The new Canon Rebel XSi is coming out shortly. I would seriously look at that one. 12.1MP, and if it's anything like its older counter part, the XT, it will be a great camera.

Stay away from Olympus though. Sony is another good alternative, as is Nikon.


----------



## Giddeeup (Jul 3, 2007)

I recommend the XSI and it will fit in your budget with the kit lense attached. My local camera shop has a half dozen in stock. Looks like a great entry level DSLR and will hold some expensive glass if you get the itch to upgrade your lenses.


----------



## cicero89 (Apr 12, 2008)

Ill check them out. Whats the release date on them? also I know kodaks are known to have that warm picture look like u can see all the colorsreally nice maybe a stupid question but is the XSI the same?


----------



## cicero89 (Apr 12, 2008)

that canon is huuuge...


----------



## Desiboy (Apr 1, 2005)

I'm assuming you're looking for a point and shoot, not a dSLR (like the Canon). Some friends and I have Casio Exilims. Various models, but overall great pics and super portable. Not all that expensive either. Trust me, you won't get anywhere near your $1000 mark looking at point and shoots, I'm thinking 500-750 max.


----------



## cicero89 (Apr 12, 2008)

so why choose dslr over point and shoot?


----------



## Giddeeup (Jul 3, 2007)

The quality of the photos. (Picture 1 = Canon 40D DSLR Picture 2 = point and shoot)
The thrill of adjusting the camera just right to get the shot you were looking for.
The ability to add lenses to your bag then go out and start learning all over again.
Its a great hobby.

The new DSLR's have auto settings too so you can take the lense cap off point and shoot if you just need a snapshot. The XSI has a lot of the features of the 40D.


----------



## Desiboy (Apr 1, 2005)

Giddeeup said:


> The quality of the photos. (Picture 1 = Canon 40D DSLR Picture 2 = point and shoot)
> The thrill of adjusting the camera just right to get the shot you were looking for.
> The ability to add lenses to your bag then go out and start learning all over again.
> Its a great hobby.
> The new DSLR's have auto settings too so you can take the lense cap off point and shoot if you just need a snapshot. The XSI has a lot of the features of the 40D.

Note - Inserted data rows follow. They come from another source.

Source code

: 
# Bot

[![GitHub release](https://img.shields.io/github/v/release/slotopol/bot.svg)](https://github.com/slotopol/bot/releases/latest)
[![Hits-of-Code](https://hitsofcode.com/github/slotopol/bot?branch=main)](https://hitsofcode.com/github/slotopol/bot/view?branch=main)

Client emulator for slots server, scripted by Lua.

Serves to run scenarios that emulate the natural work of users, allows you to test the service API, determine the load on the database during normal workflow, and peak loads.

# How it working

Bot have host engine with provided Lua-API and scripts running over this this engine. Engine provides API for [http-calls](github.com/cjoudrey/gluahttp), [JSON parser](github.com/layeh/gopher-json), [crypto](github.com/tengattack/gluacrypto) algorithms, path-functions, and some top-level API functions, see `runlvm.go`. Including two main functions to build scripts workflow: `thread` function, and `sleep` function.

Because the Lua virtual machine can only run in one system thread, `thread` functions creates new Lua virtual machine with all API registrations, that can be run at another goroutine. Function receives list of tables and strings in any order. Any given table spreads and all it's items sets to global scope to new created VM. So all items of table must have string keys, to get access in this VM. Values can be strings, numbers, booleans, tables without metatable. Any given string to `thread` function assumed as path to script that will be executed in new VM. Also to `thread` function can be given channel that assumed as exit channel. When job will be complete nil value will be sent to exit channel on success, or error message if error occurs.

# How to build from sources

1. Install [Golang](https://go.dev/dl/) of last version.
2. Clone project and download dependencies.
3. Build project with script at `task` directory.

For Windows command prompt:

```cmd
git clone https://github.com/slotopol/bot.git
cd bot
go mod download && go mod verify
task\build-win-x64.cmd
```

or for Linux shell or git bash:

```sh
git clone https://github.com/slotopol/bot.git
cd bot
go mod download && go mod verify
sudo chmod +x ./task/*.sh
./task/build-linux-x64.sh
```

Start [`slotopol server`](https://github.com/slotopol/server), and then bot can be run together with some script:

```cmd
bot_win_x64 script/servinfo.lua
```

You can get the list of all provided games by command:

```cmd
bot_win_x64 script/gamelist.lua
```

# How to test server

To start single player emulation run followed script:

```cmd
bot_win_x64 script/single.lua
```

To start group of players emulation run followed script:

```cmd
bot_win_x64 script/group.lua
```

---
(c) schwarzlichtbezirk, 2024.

I agree, but honestly, it depends on what you'll be using it for. If you want a camera to use whenever, then point and shoot is it. dSLRs are great if you want to get into the hobby, but I'm not sure that's what the OP's intentions are.

The major, and I do mean MAJOR drawback is their size. If you're traveling, or going out for a night on the town, you don't want to be lugging around a huge camera, you want something that you can throw in your pocket.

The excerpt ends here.